Input for this task Block Start

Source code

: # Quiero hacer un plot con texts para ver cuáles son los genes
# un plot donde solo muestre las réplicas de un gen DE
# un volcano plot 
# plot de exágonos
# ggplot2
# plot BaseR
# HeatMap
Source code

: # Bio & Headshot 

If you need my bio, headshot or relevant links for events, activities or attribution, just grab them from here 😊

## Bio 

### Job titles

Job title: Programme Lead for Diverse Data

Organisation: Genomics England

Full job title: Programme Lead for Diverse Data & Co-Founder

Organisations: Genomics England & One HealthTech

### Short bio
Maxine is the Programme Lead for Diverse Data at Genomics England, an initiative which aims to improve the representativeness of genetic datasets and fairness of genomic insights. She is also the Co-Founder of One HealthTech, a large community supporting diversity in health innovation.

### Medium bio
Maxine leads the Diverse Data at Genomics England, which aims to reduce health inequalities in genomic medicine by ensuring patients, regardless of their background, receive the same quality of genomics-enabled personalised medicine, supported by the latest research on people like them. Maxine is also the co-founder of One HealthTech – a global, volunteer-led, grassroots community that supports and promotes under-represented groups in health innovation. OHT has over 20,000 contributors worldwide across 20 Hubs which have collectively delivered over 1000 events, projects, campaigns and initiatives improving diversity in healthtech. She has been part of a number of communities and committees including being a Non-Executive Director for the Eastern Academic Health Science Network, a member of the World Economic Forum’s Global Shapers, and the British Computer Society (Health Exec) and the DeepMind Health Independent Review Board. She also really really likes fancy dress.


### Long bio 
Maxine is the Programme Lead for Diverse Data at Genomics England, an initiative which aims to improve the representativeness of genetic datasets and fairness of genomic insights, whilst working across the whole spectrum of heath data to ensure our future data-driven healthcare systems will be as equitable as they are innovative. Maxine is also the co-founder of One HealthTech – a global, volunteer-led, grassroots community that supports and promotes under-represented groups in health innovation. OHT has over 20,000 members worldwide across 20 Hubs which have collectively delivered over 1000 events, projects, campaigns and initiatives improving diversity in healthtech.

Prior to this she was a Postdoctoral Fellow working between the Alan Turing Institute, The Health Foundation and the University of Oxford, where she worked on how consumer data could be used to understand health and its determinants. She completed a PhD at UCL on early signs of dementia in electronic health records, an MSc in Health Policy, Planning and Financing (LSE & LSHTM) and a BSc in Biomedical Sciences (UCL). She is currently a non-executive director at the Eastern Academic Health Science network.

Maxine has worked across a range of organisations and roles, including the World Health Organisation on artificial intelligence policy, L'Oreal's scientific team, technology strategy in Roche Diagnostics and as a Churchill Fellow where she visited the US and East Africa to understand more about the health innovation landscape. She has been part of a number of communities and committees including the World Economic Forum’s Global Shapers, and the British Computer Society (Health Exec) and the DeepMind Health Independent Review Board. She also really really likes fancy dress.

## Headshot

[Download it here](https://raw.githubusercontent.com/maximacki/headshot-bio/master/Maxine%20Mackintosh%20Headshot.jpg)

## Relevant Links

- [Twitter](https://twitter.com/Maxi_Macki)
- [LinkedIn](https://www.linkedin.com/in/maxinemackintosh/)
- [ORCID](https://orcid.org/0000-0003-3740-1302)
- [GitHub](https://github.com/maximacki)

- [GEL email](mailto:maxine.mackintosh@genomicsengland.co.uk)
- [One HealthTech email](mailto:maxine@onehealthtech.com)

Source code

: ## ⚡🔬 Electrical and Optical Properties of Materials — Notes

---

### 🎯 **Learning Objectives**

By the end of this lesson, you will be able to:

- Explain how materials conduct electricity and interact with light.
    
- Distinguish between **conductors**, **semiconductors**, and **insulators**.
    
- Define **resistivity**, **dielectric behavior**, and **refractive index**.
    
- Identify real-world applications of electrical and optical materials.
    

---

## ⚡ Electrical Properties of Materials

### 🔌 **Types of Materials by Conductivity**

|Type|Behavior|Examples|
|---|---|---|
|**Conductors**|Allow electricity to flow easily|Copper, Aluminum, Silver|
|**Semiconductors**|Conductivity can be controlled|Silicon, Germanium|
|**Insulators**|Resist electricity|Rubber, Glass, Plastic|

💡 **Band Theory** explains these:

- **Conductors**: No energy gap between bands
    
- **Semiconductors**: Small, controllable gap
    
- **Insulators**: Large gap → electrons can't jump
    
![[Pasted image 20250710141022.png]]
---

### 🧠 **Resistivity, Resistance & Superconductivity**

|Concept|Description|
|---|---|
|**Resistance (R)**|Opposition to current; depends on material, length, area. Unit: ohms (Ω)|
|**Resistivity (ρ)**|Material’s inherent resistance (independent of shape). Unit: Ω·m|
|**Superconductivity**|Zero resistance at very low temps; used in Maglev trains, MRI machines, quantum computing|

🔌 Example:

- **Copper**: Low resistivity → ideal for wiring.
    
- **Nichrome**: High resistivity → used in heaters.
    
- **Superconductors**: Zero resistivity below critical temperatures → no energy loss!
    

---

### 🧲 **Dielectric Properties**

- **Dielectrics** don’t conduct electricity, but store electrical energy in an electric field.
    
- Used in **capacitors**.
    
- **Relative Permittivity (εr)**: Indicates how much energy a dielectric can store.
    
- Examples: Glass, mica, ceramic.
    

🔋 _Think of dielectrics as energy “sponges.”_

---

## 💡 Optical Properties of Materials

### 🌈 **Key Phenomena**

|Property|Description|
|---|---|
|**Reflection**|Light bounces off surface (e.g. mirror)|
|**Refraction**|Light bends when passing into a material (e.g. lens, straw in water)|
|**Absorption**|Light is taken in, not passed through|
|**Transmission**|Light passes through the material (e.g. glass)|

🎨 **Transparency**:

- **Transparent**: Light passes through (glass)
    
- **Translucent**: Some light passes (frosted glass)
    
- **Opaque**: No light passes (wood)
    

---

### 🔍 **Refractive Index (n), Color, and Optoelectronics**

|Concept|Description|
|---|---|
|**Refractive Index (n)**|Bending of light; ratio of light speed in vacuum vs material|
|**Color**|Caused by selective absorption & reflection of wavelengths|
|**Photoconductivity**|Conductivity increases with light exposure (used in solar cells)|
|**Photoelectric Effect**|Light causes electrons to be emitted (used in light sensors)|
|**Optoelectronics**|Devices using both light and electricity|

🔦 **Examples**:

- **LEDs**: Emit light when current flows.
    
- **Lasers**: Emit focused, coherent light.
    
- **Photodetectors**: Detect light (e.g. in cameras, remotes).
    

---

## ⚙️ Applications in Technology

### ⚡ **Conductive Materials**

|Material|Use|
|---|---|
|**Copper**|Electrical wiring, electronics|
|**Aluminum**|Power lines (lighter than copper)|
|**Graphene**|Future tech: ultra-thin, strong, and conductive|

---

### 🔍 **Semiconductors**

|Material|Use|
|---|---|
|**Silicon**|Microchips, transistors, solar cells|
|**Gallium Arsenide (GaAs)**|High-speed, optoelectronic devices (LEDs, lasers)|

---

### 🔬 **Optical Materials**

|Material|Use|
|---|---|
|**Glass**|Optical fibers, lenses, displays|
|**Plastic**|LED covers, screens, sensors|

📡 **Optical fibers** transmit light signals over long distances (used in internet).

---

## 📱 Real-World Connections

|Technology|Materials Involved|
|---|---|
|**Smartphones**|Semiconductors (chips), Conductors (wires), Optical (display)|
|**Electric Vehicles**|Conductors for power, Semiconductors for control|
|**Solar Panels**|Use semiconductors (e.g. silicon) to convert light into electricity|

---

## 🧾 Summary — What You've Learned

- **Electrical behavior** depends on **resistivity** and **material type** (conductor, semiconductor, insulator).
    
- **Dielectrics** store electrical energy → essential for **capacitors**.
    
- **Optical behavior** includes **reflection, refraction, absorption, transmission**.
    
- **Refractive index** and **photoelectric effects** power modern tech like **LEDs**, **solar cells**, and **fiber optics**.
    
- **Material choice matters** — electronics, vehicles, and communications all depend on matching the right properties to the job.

Input for this task Block End
Input for this task Block Start

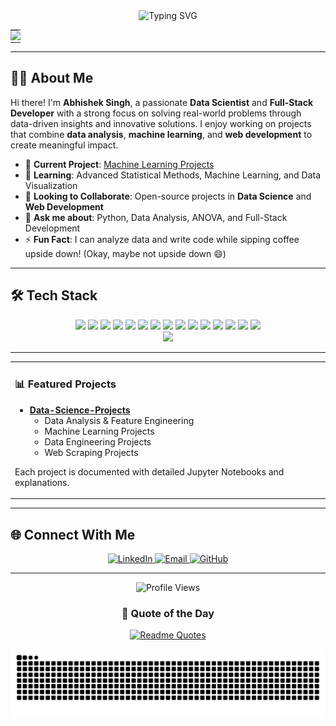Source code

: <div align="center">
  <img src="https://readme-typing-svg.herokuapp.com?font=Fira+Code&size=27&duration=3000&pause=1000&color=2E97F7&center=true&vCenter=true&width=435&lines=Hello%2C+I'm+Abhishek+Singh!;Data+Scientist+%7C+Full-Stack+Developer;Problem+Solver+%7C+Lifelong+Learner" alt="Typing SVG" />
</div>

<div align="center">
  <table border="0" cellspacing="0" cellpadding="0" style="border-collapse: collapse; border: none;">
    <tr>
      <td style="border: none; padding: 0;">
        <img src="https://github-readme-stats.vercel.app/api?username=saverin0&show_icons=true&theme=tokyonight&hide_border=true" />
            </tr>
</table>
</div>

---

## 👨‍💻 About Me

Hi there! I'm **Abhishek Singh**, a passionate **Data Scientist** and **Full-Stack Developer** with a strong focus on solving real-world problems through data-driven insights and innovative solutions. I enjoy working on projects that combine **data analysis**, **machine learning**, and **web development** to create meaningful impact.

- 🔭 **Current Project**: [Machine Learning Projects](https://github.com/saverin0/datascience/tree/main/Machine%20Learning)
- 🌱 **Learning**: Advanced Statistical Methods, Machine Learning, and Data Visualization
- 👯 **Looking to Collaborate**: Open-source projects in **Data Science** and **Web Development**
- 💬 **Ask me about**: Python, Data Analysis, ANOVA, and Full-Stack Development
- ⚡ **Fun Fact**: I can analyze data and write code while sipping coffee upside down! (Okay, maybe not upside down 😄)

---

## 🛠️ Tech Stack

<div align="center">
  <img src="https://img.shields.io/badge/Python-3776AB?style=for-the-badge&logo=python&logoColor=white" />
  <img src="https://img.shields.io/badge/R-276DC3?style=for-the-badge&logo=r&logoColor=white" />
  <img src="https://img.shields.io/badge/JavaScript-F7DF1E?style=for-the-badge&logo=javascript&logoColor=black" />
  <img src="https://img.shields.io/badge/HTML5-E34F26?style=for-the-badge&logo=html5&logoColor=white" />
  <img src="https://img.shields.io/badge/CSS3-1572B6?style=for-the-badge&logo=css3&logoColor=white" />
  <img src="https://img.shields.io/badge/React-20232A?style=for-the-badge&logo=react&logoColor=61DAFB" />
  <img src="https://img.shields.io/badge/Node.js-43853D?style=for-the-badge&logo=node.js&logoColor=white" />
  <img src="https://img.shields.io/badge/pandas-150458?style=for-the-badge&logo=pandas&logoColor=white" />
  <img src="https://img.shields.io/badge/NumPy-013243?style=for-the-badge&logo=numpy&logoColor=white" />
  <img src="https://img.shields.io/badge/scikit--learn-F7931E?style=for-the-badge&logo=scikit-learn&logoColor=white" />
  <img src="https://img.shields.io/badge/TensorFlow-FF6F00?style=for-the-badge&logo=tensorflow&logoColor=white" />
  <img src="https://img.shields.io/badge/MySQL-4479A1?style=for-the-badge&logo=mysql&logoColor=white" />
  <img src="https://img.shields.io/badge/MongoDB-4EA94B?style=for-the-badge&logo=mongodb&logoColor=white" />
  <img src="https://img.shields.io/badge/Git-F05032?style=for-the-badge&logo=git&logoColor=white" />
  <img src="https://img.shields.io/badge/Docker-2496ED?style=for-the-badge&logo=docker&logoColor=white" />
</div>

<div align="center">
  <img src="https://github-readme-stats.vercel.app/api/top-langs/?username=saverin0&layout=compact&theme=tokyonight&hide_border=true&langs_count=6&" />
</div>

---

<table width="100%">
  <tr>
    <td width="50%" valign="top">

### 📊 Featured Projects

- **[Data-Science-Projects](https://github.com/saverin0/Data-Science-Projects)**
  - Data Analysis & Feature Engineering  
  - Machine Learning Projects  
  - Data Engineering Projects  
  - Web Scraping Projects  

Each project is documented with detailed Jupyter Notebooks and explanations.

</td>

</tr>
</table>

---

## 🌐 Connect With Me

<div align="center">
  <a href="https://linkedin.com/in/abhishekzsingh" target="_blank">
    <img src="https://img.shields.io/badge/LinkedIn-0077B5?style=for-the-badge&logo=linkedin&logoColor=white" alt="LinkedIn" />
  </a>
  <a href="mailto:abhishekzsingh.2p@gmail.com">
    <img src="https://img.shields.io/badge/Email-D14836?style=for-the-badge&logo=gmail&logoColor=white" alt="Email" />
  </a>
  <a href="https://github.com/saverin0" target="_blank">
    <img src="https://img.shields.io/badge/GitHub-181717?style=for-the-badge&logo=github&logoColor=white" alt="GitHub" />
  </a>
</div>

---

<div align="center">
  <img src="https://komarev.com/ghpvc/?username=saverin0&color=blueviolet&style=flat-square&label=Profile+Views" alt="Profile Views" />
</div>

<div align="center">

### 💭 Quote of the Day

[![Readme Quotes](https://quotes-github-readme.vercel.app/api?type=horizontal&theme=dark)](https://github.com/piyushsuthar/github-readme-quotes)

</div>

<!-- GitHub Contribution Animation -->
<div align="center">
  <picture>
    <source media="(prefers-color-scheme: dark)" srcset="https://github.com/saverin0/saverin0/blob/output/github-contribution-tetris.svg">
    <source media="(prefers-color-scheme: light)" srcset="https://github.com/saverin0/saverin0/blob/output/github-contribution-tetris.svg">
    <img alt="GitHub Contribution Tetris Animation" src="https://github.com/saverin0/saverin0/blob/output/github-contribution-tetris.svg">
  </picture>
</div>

Input for this task Block End

> [Work to complete] Where a line of the data includes the string "electrons", list that line.

> [Completed task]
- **Insulators**: Large gap → electrons can't jump
|**Photoelectric Effect**|Light causes electrons to be emitted (used in light sensors)|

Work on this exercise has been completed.